Diana: Princess Of The Amazons Team Talks Life Before Wonder Woman, Friendship, and the Future

DC's Middle-Grade line of graphic novels continues to be one of the biggest bright spots in DC's lineup, and Diana: Princess of the Amazons continues that stellar trend. The new graphic novel introduces fans to a young version of Diana far before she becomes one of the biggest heroes of all tie, and is brought to life by writers Dean and Shannon Hale and artist Victoria Ying. A story of friendship and family is told through absolutely charming visuals, and we recently had the chance to speak to all three members of the creative team all about it, including what the team wanted to get across about Diana through their story.

"I think where Dean and I started was how, what a fascinating situation to be the only child in your world and it was something we hadn't seen really explored a lot with Diana," Shannon Hale said. "Not only is she the only child in her entire world, but everybody else are these adult, immortal, amazing warriors who have lived for thousands of years and how hard that might be, how lonely that could be, how she might not really be understood, how much she'd be wishing for a friend. So we really wanted to start with the human aspect of Diana, where young readers who could also be feeling lonely, could also be feeling unsure of their placement in their particular world, and unsure of their friends, could really relate to this amazing person who grows up to be Wonder Woman."

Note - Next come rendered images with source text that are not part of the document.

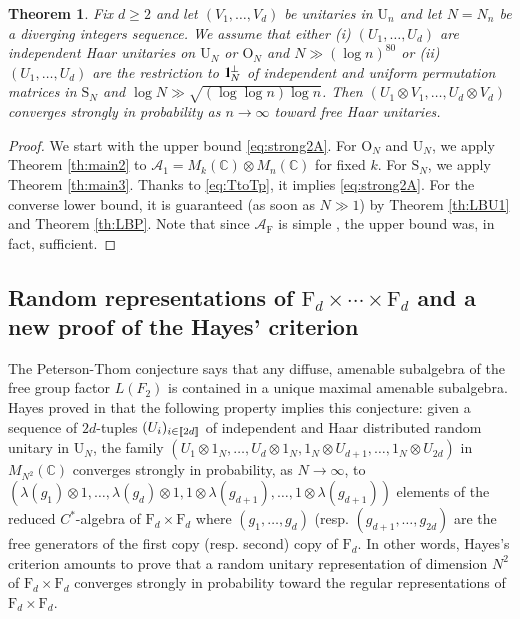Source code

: \documentclass[11pt]{article}
\renewcommand{\star}{{\mathrm{F}}}
\newtheorem{theorem}[lemma]{Theorem}
\newcommand{\cA}{\mathcal{A}}
\newcommand{\dF}{\mathrm{F}}
\newcommand{\dU}{\mathrm {U}}
\newcommand{\dS}{\mathrm{S}}
\newcommand{\dO}{\mathrm{O}}
\newcommand{\dC}{\mathbb {C}}
\newcommand{\1}{1\!\!{\sf I}}
\newcommand{\IND}{\1}
\newcommand{\INT}[1]{{{\left[\hspace{-1.4pt}\left[#1\right]\hspace{-1.4pt}\right]}}}
\begin{document}
\begin{theorem}
Fix $d \geq 2$ and let $(V_{1},\ldots,V_{d})$ be unitaries in $\dU_n$ and let $N = N_n$  be a diverging integers sequence. We assume that either (i) $(U_1,\ldots,  U_d)$ are independent Haar unitaries on $\dU_N$ or $\dO_N$ and $N \gg (\log n)^{80}$ or (ii) $(U_1,\ldots,  U_d)$ are the restriction to $\IND_N^\perp$ of independent and uniform permutation matrices in $\dS_N$ and $\log N  \gg  \sqrt{(\log \log n) \log n}$.
Then $(U_1 \otimes V_1,\ldots, U_d \otimes V_d)$ converges strongly in probability as $n\to \infty$ toward free Haar unitaries.
\end{theorem}
\begin{proof}
We start with the upper bound \eqref{eq:strong2A}. For $\dO_N$ and $\dU_N$, we apply Theorem \ref{th:main2}  to $\cA_1 = M_k (\dC) \otimes M_n(\dC)$ for fixed $k$. For $\dS_N$, we apply Theorem \ref{th:main3}. Thanks to \eqref{eq:TtoTp}, it implies \eqref{eq:strong2A}. For the converse lower bound, it is guaranteed (as soon as $N\gg1$) by Theorem \ref{th:LBU1} and Theorem \ref{th:LBP}. Note that since $\cA_\star$ is simple \cite{MR374334}, the upper bound was, in fact, sufficient.
\end{proof}

\subsection{Random representations of $\dF_d \times \cdots \times \dF_d$ and a new proof of the Hayes' criterion}
\label{subsec:PT}

The Peterson-Thom conjecture \cite{MR2827095} says that any diffuse, amenable subalgebra of the free group factor $L(F_2)$ is contained in a unique maximal amenable subalgebra.  Hayes proved in \cite{MR4448584} that the following property implies this conjecture:
given a sequence of $2d$-tuples  $(U_{i})_{i \in \INT{2d}}$ of independent and Haar distributed random unitary in $\dU_N$, 
the family $(U_{1}\otimes 1_N,\ldots , U_{d}\otimes 1_N,1_N \otimes U_{d+1}
,\ldots , 1_N\otimes U_{2d})$ in $M_{N^2}(\dC)$ converges strongly in probability, as $N\to\infty$, to $(\lambda(g_1) \otimes 1 ,\ldots, \lambda(g_d) \otimes 1,1 \otimes \lambda(g_{d+1}) , \ldots, 1 \otimes \lambda(g_{d+1}))$ elements of the reduced $C^*$-algebra  of $\dF_d\times \dF_d$ where $(g_1,\ldots,g_d)$ (resp. $(g_{d+1},\ldots,g_{2d})$  are the free generators of the first copy (resp. second) copy of $\dF_d$. In other words, Hayes's criterion amounts to prove that a random unitary representation of dimension $N^2$ of $\dF_d \times \dF_d$ converges strongly in probability toward the regular representations of $\dF_d \times \dF_d$.
\end{document}

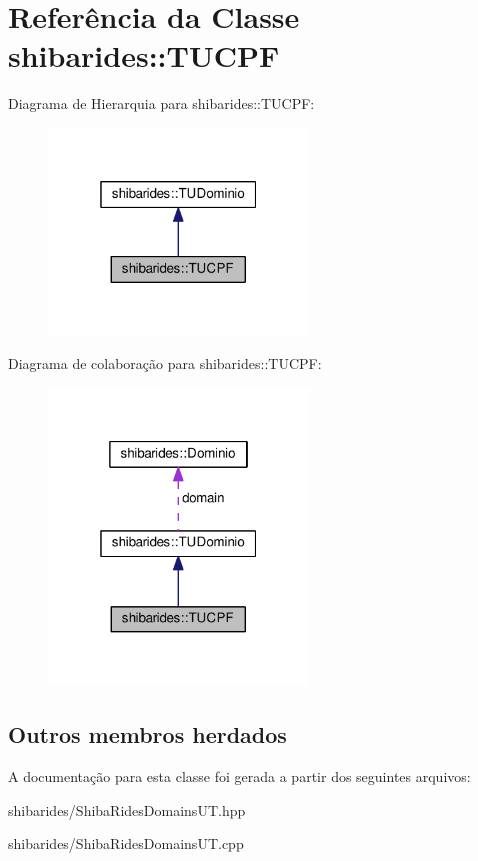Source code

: \hypertarget{classshibarides_1_1TUCPF}{}\section{Referência da Classe shibarides\+:\+:T\+U\+C\+PF}
\label{classshibarides_1_1TUCPF}


Diagrama de Hierarquia para shibarides\+:\+:T\+U\+C\+PF\+:\nopagebreak
\begin{figure}[H]
\begin{center}
\leavevmode
\includegraphics[width=196pt]{classshibarides_1_1TUCPF__inherit__graph}
\end{center}
\end{figure}


Diagrama de colaboração para shibarides\+:\+:T\+U\+C\+PF\+:\nopagebreak
\begin{figure}[H]
\begin{center}
\leavevmode
\includegraphics[width=196pt]{classshibarides_1_1TUCPF__coll__graph}
\end{center}
\end{figure}
\subsection*{Outros membros herdados}


A documentação para esta classe foi gerada a partir dos seguintes arquivos\+:\begin{DoxyCompactItemize}
\item 
shibarides/Shiba\+Rides\+Domains\+U\+T.\+hpp\item 
shibarides/Shiba\+Rides\+Domains\+U\+T.\+cpp\end{DoxyCompactItemize}
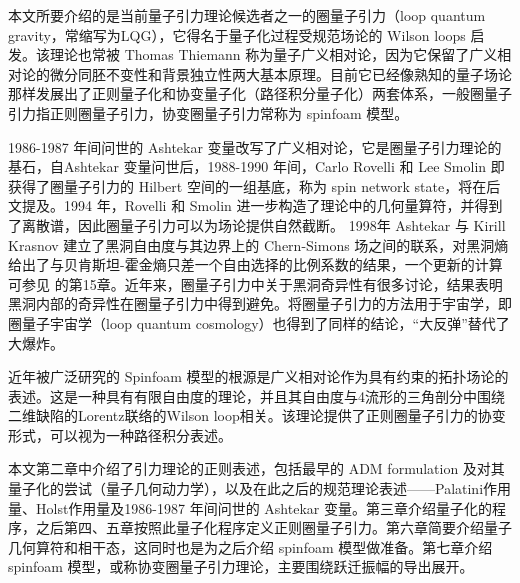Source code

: 	本文所要介绍的是当前量子引力理论候选者之一的圈量子引力（loop quantum gravity，常缩写为LQG），它得名于量子化过程受规范场论的 Wilson loops 启发。该理论也常被 Thomas Thiemann 称为量子广义相对论\cite{Thiemann2007}，因为它保留了广义相对论的微分同胚不变性和背景独立性两大基本原理。目前它已经像熟知的量子场论那样发展出了正则量子化和协变量子化（路径积分量子化）两套体系，一般圈量子引力指正则圈量子引力，协变圈量子引力常称为 spinfoam 模型。

	1986-1987 年间问世的 Ashtekar 变量改写了广义相对论，它是圈量子引力理论的基石，自Ashtekar 变量问世后，1988-1990 年间，Carlo Rovelli 和 Lee Smolin 即获得了圈量子引力的 Hilbert 空间的一组基底\cite{Rovelli1988,Rovelli1989}，称为 spin network state，将在后文提及。1994 年，Rovelli 和 Smolin 进一步构造了理论中的几何量算符，并得到了离散谱\cite{Rovelli1994}，因此圈量子引力可以为场论提供自然截断。 1998年 Ashtekar 与 Kirill Krasnov 建立了黑洞自由度与其边界上的 Chern-Simons 场之间的联系，对黑洞熵给出了与贝肯斯坦-霍金熵只差一个自由选择的比例系数的结果\cite{Ashtekar:1998ue}，一个更新的计算可参见\cite{Thiemann2007} 的第15章。近年来，圈量子引力中关于黑洞奇异性有很多讨论\cite{Ashtekar:2018lag,Ashtekar:2018cay,Ashtekar:2005qt,Bohmer:2007wi,Olmedo:2017lvt}，结果表明黑洞内部的奇异性在圈量子引力中得到避免。将圈量子引力的方法用于宇宙学，即圈量子宇宙学（loop quantum cosmology）也得到了同样的结论，“大反弹”替代了大爆炸\cite{Ashtekar:2011ni}。

	近年被广泛研究的 Spinfoam 模型的根源是广义相对论作为具有约束的拓扑场论的表述\cite{Bianchi2017}。这是一种具有有限自由度的理论，并且其自由度与4流形的三角剖分中围绕二维缺陷的Lorentz联络的Wilson loop相关。该理论提供了正则圈量子引力的协变形式，可以视为一种路径积分表述。
	
	本文第二章中介绍了引力理论的正则表述，包括最早的 ADM formulation 及对其量子化的尝试（量子几何动力学），以及在此之后的规范理论表述——Palatini作用量、Holst作用量及1986-1987 年间问世的 Ashtekar 变量。第三章介绍量子化的程序，之后第四、五章按照此量子化程序定义正则圈量子引力。第六章简要介绍量子几何算符和相干态，这同时也是为之后介绍 spinfoam 模型做准备。第七章介绍 spinfoam 模型，或称协变圈量子引力理论，主要围绕跃迁振幅的导出展开。%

"Dean and I have four kids and of various ages obviously, and it's been interesting as a parent to see," Hale said. "Sometimes our kids will say that they miss being a baby. Like, I remember one of my kids when she was like six said, 'Oh I wish I was still a baby. I was so cute and sweet and now I'm older and less lovable.' That really struck me that even at a young age kids could start to feel like they lose what makes them special as they get older because I think adults forget. We get used to the kids and suddenly they get to this age where they're not adults yet, but they're not little babies and suddenly the expectation is they should be acting more adult, but they are still kids."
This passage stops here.